Notes On Attic Dreams
There remains the fact that we once loved a garret, once lived in an attic. We return to them in our night dreams. And when we reach the very end of the labyrinths of sleep, when we attain the regions of deep slumber, we may perhaps experience a type of repose that is pre-human; pre-human, in this case, approaching the immemorial. But in the daydream itself, the recollection of moments of confined, simple, shut-in space are experiences of heartwarming space, of a space that does not seek to become extended, but would like above all to still be possessed. In the past, the attic may have seemed too small, it may have seemed cold in winter and hot in summer. Now, however, in memory recaptured through daydreams, it is hard to say through what syncretism the attic is at once small and large.
{Gaston Bachelard, The Poetics of Space}
Thus, where the traditional male hero makes his “night sea journey” to the center of the earth, the bottom of the mere, the belly of the whale, to slay or be slain by the dragons of darkness, the female artist makes her journey into what Adrienne Rich has called “the cratered night of female memory” to revitalize the darkness, to retrieve what has been lost, to regenerate, reconceive, and give birth.

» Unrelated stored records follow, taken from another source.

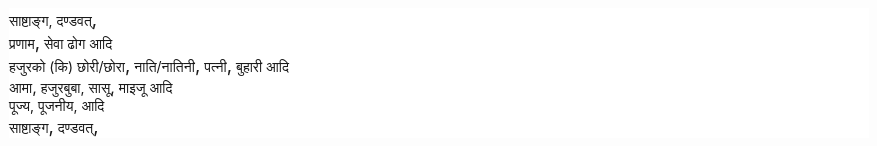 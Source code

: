   <td style="border-bottom: solid windowtext 1.0pt; border-left: none; border-right: solid windowtext 1.0pt; border-top: none; height: 74.65pt; mso-border-alt: solid windowtext .5pt; mso-border-left-alt: solid windowtext .5pt; mso-border-top-alt: solid windowtext .5pt; padding: 0in 5.4pt 0in 5.4pt; width: 102.35pt;" valign="top" width="136"><div class="MsoNormal" style="line-height: normal; margin-bottom: .0001pt; margin-bottom: 0in;">
<span lang="NE" style="font-family: "mangal" , serif; font-size: 12.0pt;">साष्टाङ्ग, दण्डवत्</span><span style="font-size: 14.0pt; mso-bidi-font-size: 12.0pt;">,<o:p></o:p></span></div>
<div class="MsoNormal" style="line-height: normal; margin-bottom: .0001pt; margin-bottom: 0in;">
<span lang="NE" style="font-family: "mangal" , serif; font-size: 12.0pt;">प्रणाम</span><span style="font-size: 14.0pt; mso-bidi-font-size: 12.0pt;">,</span><span lang="NE" style="font-family: "mangal" , serif; font-size: 12.0pt;"> सेवा ढोग
  आदि</span><span style="font-size: 14.0pt; mso-bidi-font-size: 12.0pt;"><o:p></o:p></span></div>
</td>
  <td style="border-bottom: solid windowtext 1.0pt; border-left: none; border-right: solid windowtext 1.0pt; border-top: none; height: 74.65pt; mso-border-alt: solid windowtext .5pt; mso-border-left-alt: solid windowtext .5pt; mso-border-top-alt: solid windowtext .5pt; padding: 0in 5.4pt 0in 5.4pt; width: 151.5pt;" valign="top" width="202"><div class="MsoNormal" style="line-height: normal; margin-bottom: .0001pt; margin-bottom: 0in;">
<span lang="NE" style="font-family: "mangal" , serif; font-size: 12.0pt;">हजुरको (कि) छोरी/छोरा</span><span style="font-size: 14.0pt; mso-bidi-font-size: 12.0pt;">,</span><span lang="NE" style="font-family: "mangal" , serif; font-size: 12.0pt;"> नाति/नातिनी</span><span style="font-size: 14.0pt; mso-bidi-font-size: 12.0pt;">,</span><span lang="NE" style="font-family: "mangal" , serif; font-size: 12.0pt;">
  पत्नी</span><span style="font-size: 14.0pt; mso-bidi-font-size: 12.0pt;">,</span><span lang="NE" style="font-family: "mangal" , serif; font-size: 12.0pt;">
  बुहारी आदि</span><span style="font-size: 14.0pt; mso-bidi-font-size: 12.0pt;"><o:p></o:p></span></div>
</td>
 </tr>
<tr style="height: 74.65pt; mso-yfti-irow: 2;">
  <td style="border-top: none; border: solid windowtext 1.0pt; height: 74.65pt; mso-border-alt: solid windowtext .5pt; mso-border-top-alt: solid windowtext .5pt; padding: 0in 5.4pt 0in 5.4pt; width: 96.35pt;" valign="top" width="128"><div class="MsoNormal" style="line-height: normal; margin-bottom: .0001pt; margin-bottom: 0in;">
<span lang="NE" style="font-family: "mangal" , serif; mso-ansi-font-size: 12.0pt; mso-ascii-font-family: Calibri; mso-ascii-theme-font: minor-latin; mso-bidi-font-size: 11.0pt; mso-bidi-theme-font: minor-bidi; mso-hansi-font-family: Calibri; mso-hansi-theme-font: minor-latin;">आमा</span><span style="font-size: 12.0pt; mso-bidi-font-size: 11.0pt;">,</span><span lang="NE" style="font-family: "mangal" , serif; mso-ansi-font-size: 12.0pt; mso-ascii-font-family: Calibri; mso-ascii-theme-font: minor-latin; mso-bidi-font-size: 11.0pt; mso-bidi-theme-font: minor-bidi; mso-hansi-font-family: Calibri; mso-hansi-theme-font: minor-latin;"> हजुरबुबा,
  सासू</span><span style="font-size: 12.0pt; mso-bidi-font-size: 11.0pt;">,</span><span lang="NE" style="font-family: "mangal" , serif; mso-ansi-font-size: 12.0pt; mso-ascii-font-family: Calibri; mso-ascii-theme-font: minor-latin; mso-bidi-font-size: 11.0pt; mso-bidi-theme-font: minor-bidi; mso-hansi-font-family: Calibri; mso-hansi-theme-font: minor-latin;"> माइजू आदि <o:p></o:p></span></div>
</td>
  <td style="border-bottom: solid windowtext 1.0pt; border-left: none; border-right: solid windowtext 1.0pt; border-top: none; height: 74.65pt; mso-border-alt: solid windowtext .5pt; mso-border-left-alt: solid windowtext .5pt; mso-border-top-alt: solid windowtext .5pt; padding: 0in 5.4pt 0in 5.4pt; width: 110.65pt;" valign="top" width="148"><div class="MsoNormal" style="line-height: normal; margin-bottom: .0001pt; margin-bottom: 0in;">
<span lang="NE" style="font-family: "mangal" , serif; font-size: 12.0pt;">पूज्य, पूजनीय, आदि<o:p></o:p></span></div>
</td>
  <td style="border-bottom: solid windowtext 1.0pt; border-left: none; border-right: solid windowtext 1.0pt; border-top: none; height: 74.65pt; mso-border-alt: solid windowtext .5pt; mso-border-left-alt: solid windowtext .5pt; mso-border-top-alt: solid windowtext .5pt; padding: 0in 5.4pt 0in 5.4pt; width: 102.35pt;" valign="top" width="136"><div class="MsoNormal" style="line-height: normal; margin-bottom: .0001pt; margin-bottom: 0in;">
<span lang="NE" style="font-family: "mangal" , serif; font-size: 12.0pt;">साष्टाङ्ग</span><span style="font-size: 14.0pt; mso-bidi-font-size: 12.0pt;">,</span><span lang="NE" style="font-family: "mangal" , serif; font-size: 12.0pt;"> दण्डवत्</span><span style="font-size: 14.0pt; mso-bidi-font-size: 12.0pt;">,<o:p></o:p></span></div>
<div class="MsoNormal" style="line-height: normal; margin-bottom: .0001pt; margin-bottom: 0in;">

{Gilbert and Gruber, Madwoman in the Attic}
The Pit and the Pendulum: the enclosure of the prison cell presents itself as a series of obstacles — hazards, gravities, wits. This seems distinctively male to me in that only men seem to describe dreams this way; that is to say, with plots. Is this distinction true? If so, what is its origin?
Even I once wrote of the pursuit as a diver, gathering air and plunging down, enveloped in dark, watery form in search of talismans of content, as he wrote of weathering a storm; the implication being that of a ship, a forward trajectory, a shore.
It’s not the room, then, that makes these dreams male. It’s the manner of leaving it.